Freshwater East |
05.45, freezing cold and reading the papers on the computer whilst Julia takes HER dog out for a wee.
Canaston Woods |
“Shall we get a dog?”
“Of course you can dear.”
Berries |
BUT THERE’S A PROBLEM.
“Show them pictures of people dying, that’ll keep ‘em indoors. Do it while they’re eating their tea and I want Grannies, lots of Grannies and lots of crying relatives, maybe even a few body-bags!”
Perhaps it’s just me getting old and living in the past but I think that People were less racist in the days of Alf Garnet, Dave Allen and the Black and White Minstrel show.

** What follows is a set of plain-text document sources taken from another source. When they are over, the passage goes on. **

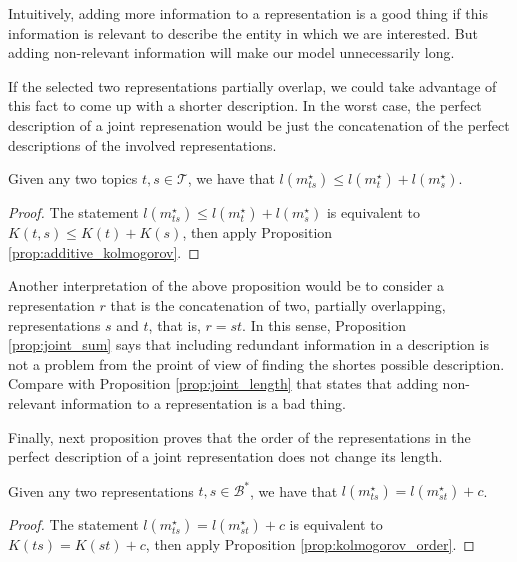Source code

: Intuitively, adding more information to a representation is a good thing if this information is relevant to describe the entity in which we are interested. But adding non-relevant information will make our model unnecessarily long.

If the selected two representations partially overlap, we could take advantage of this fact to come up with a shorter description. In the worst case, the perfect description of a joint represenation would be just the concatenation of the perfect descriptions of the involved representations.

\begin{proposition}
\label{prop:joint_sum}
Given any two topics $t,s \in \mathcal{T}$, we have that $l \left( m_{ts}^{\star} \right) \leq l \left( m_{t}^{\star} \right) + l \left( m_{s}^{\star} \right)$.
\end{proposition}
\begin{proof}
The statement $l \left( m_{ts}^{\star} \right) \leq l \left( m_{t}^{\star} \right) + l \left( m_{s}^{\star} \right)$ is equivalent to $K(t,s) \leq K(t) + K(s)$, then apply Proposition \ref{prop:additive_kolmogorov}.
\end{proof}

Another interpretation of the above proposition would be to consider a representation $r$ that is the concatenation of two, partially overlapping, representations $s$ and $t$, that is, $r = st$. In this sense, Proposition \ref{prop:joint_sum} says that including redundant information in a description is not a problem from the proint of view of finding the shortes possible description. Compare with Proposition \ref{prop:joint_length} that states that adding non-relevant information to a representation is a bad thing.

Finally, next proposition proves that the order of the representations in the perfect description of a joint representation does not change its length.

\begin{proposition}
\label{prop:joint_order}
Given any two representations $t, s \in \mathcal{B}^\ast$, we have that $l \left( m_{ts}^{\star} \right) = l \left( m_{st}^{\star} \right) + c$.
\end{proposition}
\begin{proof}
The statement $l \left( m_{ts}^{\star} \right) = l \left( m_{st}^{\star} \right) + c$ is equivalent to $K(ts) = K(st) + c$, then apply Proposition \ref{prop:kolmogorov_order}.
\end{proof}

I mean....You can’t even get slaves in Harrods anymore, especially ones that can jump down, turn around and pick a bale of cotton.
“Oops there goes another statue..”
Woodland walkers |
I remember when “BL” stood for British Leyland and not some half baked, half kneeling, money raising scam because one poor, misguided soul with a history of criminal intentions got wasted by the the guy with a six shooter and a silver star.

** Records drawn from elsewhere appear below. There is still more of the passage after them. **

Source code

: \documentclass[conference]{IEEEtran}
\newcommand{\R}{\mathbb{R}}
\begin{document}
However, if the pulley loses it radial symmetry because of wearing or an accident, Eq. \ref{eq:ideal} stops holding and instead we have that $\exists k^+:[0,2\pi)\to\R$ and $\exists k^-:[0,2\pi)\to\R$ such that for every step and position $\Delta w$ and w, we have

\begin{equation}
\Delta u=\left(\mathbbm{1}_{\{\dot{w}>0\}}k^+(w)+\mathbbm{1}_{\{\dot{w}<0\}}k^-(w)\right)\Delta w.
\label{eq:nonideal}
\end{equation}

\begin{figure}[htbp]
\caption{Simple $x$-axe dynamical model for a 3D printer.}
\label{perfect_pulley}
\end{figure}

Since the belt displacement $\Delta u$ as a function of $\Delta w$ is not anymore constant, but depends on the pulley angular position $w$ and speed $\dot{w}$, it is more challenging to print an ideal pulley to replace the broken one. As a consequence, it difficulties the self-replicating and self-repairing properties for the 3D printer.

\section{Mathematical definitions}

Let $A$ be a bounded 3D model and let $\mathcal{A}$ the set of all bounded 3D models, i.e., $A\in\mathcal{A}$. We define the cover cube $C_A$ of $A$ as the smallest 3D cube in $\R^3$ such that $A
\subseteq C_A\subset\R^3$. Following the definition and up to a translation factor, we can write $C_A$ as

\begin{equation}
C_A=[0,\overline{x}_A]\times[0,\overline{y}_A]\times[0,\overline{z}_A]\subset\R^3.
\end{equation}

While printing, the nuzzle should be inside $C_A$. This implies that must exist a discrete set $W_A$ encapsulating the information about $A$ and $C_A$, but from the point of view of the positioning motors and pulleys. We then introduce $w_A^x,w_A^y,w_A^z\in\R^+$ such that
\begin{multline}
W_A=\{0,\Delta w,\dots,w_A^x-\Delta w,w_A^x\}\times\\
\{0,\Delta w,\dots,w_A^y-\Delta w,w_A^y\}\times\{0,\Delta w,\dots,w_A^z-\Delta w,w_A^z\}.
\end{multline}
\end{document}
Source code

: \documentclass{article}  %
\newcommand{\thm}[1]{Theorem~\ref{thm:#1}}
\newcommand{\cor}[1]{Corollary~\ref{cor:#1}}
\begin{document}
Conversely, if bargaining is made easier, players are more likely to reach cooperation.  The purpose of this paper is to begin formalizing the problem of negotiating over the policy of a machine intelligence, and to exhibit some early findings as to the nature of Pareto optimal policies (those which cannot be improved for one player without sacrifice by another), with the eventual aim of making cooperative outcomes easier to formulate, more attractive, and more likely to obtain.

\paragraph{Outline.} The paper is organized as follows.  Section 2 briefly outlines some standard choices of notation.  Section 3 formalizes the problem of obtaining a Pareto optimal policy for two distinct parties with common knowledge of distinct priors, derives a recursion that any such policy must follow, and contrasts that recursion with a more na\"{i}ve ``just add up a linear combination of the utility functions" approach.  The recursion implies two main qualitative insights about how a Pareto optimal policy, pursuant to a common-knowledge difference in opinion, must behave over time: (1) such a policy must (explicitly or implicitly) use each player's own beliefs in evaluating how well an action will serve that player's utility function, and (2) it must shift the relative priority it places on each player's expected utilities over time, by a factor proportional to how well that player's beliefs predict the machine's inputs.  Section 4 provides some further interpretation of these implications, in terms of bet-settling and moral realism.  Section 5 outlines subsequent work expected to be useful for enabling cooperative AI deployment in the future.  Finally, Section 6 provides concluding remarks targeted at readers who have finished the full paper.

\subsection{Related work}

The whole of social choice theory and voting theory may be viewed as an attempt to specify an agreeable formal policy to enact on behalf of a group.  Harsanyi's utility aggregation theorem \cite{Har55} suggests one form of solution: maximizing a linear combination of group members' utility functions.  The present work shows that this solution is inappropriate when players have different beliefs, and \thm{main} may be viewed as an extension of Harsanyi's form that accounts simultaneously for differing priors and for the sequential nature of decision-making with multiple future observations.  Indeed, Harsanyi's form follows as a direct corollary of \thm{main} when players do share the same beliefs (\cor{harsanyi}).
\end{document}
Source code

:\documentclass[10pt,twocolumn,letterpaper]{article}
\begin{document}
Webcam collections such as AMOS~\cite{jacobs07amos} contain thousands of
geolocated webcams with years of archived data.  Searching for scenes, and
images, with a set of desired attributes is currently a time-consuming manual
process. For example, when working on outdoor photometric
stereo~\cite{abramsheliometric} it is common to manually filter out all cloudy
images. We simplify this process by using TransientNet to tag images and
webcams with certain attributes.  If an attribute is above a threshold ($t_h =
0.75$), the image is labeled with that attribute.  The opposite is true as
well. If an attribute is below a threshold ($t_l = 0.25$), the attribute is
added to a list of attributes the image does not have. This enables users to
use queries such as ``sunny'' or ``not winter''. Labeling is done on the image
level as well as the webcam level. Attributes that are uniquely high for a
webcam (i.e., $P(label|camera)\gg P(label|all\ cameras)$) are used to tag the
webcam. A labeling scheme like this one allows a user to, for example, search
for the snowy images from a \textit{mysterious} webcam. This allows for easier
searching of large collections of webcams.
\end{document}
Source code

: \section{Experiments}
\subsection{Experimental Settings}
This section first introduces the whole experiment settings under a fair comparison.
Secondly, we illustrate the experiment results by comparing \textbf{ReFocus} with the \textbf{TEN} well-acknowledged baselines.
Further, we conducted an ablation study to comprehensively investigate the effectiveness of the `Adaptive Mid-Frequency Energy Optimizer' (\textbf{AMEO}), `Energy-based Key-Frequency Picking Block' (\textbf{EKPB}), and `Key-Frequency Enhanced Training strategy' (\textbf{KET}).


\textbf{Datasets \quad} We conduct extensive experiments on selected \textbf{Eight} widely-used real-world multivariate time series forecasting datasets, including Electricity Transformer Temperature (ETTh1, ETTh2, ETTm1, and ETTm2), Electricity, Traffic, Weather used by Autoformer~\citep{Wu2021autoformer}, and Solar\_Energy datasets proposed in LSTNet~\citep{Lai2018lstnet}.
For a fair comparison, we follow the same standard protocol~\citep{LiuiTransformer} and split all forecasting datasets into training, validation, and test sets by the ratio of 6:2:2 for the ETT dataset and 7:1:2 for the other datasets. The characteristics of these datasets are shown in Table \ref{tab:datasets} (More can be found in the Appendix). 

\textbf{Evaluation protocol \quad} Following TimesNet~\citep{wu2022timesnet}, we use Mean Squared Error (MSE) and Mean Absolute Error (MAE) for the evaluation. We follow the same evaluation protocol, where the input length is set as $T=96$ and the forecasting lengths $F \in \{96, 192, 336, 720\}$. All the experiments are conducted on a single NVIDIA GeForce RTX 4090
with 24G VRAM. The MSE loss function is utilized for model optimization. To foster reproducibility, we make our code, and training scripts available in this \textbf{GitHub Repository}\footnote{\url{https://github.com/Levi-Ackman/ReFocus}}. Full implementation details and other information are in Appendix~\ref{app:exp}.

I remember the days before we put the Equal Opportunity Act poster in the building site tea hut when there was just a handwritten joke stating;-
“Mick, Mac, Paddy, Wack. Leave the Wog alone.”

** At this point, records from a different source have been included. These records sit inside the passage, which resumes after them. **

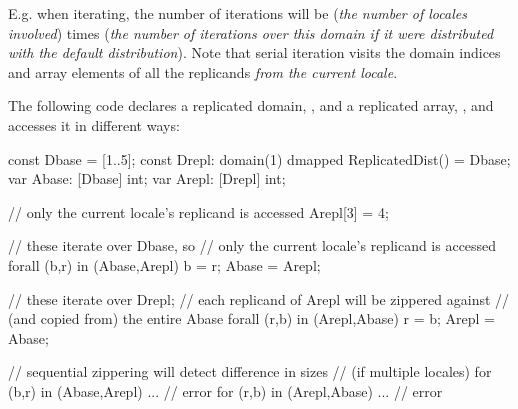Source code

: E.g. when iterating, the number of iterations will be ({\it the number of
locales involved}) times ({\it the number of iterations over this domain if
it were distributed with the default distribution}). Note that serial iteration
visits the domain indices and array elements of all the replicands
\emph{from the current locale}.

%

\begin{example}
The following code declares a replicated domain, , and a
replicated array, , and accesses it in different ways:

\begin{chapel}
const Dbase = [1..5];
const Drepl: domain(1) dmapped ReplicatedDist() = Dbase;
var Abase: [Dbase] int;
var Arepl: [Drepl] int;

// only the current locale's replicand is accessed
Arepl[3] = 4;

// these iterate over Dbase, so
// only the current locale's replicand is accessed
forall (b,r) in (Abase,Arepl) b = r;
Abase = Arepl;

// these iterate over Drepl;
// each replicand of Arepl will be zippered against
// (and copied from) the entire Abase
forall (r,b) in (Arepl,Abase) r = b;
Arepl = Abase;

// sequential zippering will detect difference in sizes
// (if multiple locales)
for (b,r) in (Abase,Arepl) ... // error
for (r,b) in (Arepl,Abase) ... // error
\end{chapel}
\end{example}
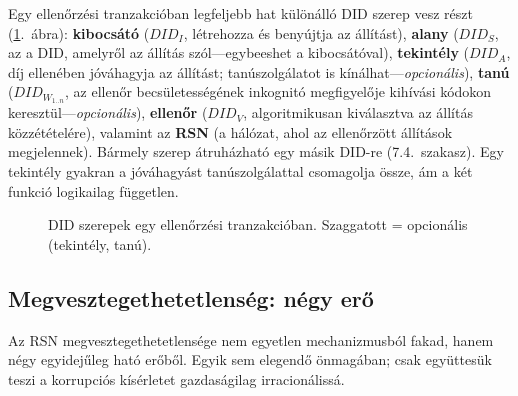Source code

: \documentclass[11pt,a4paper,twocolumn]{article}
\begin{document}
Egy ellenőrzési tranzakcióban legfeljebb hat különálló DID szerep vesz részt (\ref{fig:roles}.~ábra): \textbf{kibocsátó} ($DID_I$, létrehozza és benyújtja az állítást), \textbf{alany} ($DID_S$, az a DID, amelyről az állítás szól---egybeeshet a kibocsátóval), \textbf{tekintély} ($DID_A$, díj ellenében jóváhagyja az állítást; tanúszolgálatot is kínálhat---\emph{opcionális}), \textbf{tanú} ($DID_{W_{1..n}}$, az ellenőr becsületességének inkognitó megfigyelője kihívási kódokon keresztül---\emph{opcionális}), \textbf{ellenőr} ($DID_V$, algoritmikusan kiválasztva az állítás közzétételére), valamint az \textbf{RSN} (a hálózat, ahol az ellenőrzött állítások megjelennek). Bármely szerep átruházható egy másik DID-re (7.4.~szakasz). Egy tekintély gyakran a jóváhagyást tanúszolgálattal csomagolja össze, ám a két funkció logikailag független.

\begin{figure}[ht]
\centering
{}
\caption{DID szerepek egy ellenőrzési tranzakcióban. Szaggatott = opcionális (tekintély, tanú).}
\label{fig:roles}
\end{figure}

\subsection{Megvesztegethetetlenség: négy erő}

Az RSN megvesztegethetetlensége nem egyetlen mechanizmusból fakad, hanem négy egyidejűleg ható erőből. Egyik sem elegendő önmagában; csak együttesük teszi a korrupciós kísérletet gazdaságilag irracionálissá.
\end{document}
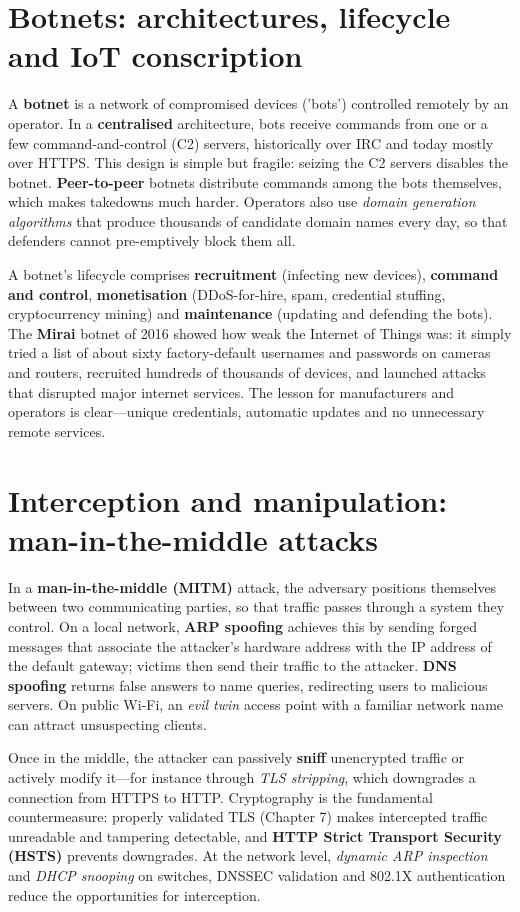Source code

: \documentclass[11pt,openany]{book}
\begin{document}
\section{Botnets: architectures, lifecycle and IoT conscription}\label{sec:6.2}
A \textbf{botnet} is a network of compromised devices ('bots') controlled remotely by an operator. In a \textbf{centralised} architecture, bots receive commands from one or a few command-and-control (C2) servers, historically over IRC and today mostly over HTTPS. This design is simple but fragile: seizing the C2 servers disables the botnet. \textbf{Peer-to-peer} botnets distribute commands among the bots themselves, which makes takedowns much harder. Operators also use \emph{domain generation algorithms} that produce thousands of candidate domain names every day, so that defenders cannot pre-emptively block them all.

A botnet's lifecycle comprises \textbf{recruitment} (infecting new devices), \textbf{command and control}, \textbf{monetisation} (DDoS-for-hire, spam, credential stuffing, cryptocurrency mining) and \textbf{maintenance} (updating and defending the bots). The \textbf{Mirai} botnet of 2016 showed how weak the Internet of Things was: it simply tried a list of about sixty factory-default usernames and passwords on cameras and routers, recruited hundreds of thousands of devices, and launched attacks that disrupted major internet services. The lesson for manufacturers and operators is clear—unique credentials, automatic updates and no unnecessary remote services.

\section{Interception and manipulation: man-in-the-middle attacks}\label{sec:6.3}
In a \textbf{man-in-the-middle (MITM)} attack, the adversary positions themselves between two communicating parties, so that traffic passes through a system they control. On a local network, \textbf{ARP spoofing} achieves this by sending forged messages that associate the attacker's hardware address with the IP address of the default gateway; victims then send their traffic to the attacker. \textbf{DNS spoofing} returns false answers to name queries, redirecting users to malicious servers. On public Wi-Fi, an \emph{evil twin} access point with a familiar network name can attract unsuspecting clients.

Once in the middle, the attacker can passively \textbf{sniff} unencrypted traffic or actively modify it—for instance through \emph{TLS stripping}, which downgrades a connection from HTTPS to HTTP. Cryptography is the fundamental countermeasure: properly validated TLS (Chapter 7) makes intercepted traffic unreadable and tampering detectable, and \textbf{HTTP Strict Transport Security (HSTS)} prevents downgrades. At the network level, \emph{dynamic ARP inspection} and \emph{DHCP snooping} on switches, DNSSEC validation and 802.1X authentication reduce the opportunities for interception.
\end{document}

And Spastics! Whatever became of them and their Society and those thigh-high collection boxes of a small child with a calliper and a puppy outside the local fag shop. You know, the ones that are now selling for around £1000 on EBay!
The problem is that no-one then really seemed to take offence in those days. Back to the dear old, politically correct BBC. Listen to some of Alf Garnet’s rants. They’re still available on You-Tube.
Stackpole Lake |
Still, hope is on the horizon. Wales are playing Scotland today in a proper game with a proper ball that you have to pick up and run with. None of this mamby-pamby shirt lifting bunch of overpaid woke w*****s that are capable of banking half a million quid a week but can’t drive a car that’s capable of more than 40mph and can’t take a bit of gentle ribbing, running about kicking a ball from one end of a croquet lawn to the other.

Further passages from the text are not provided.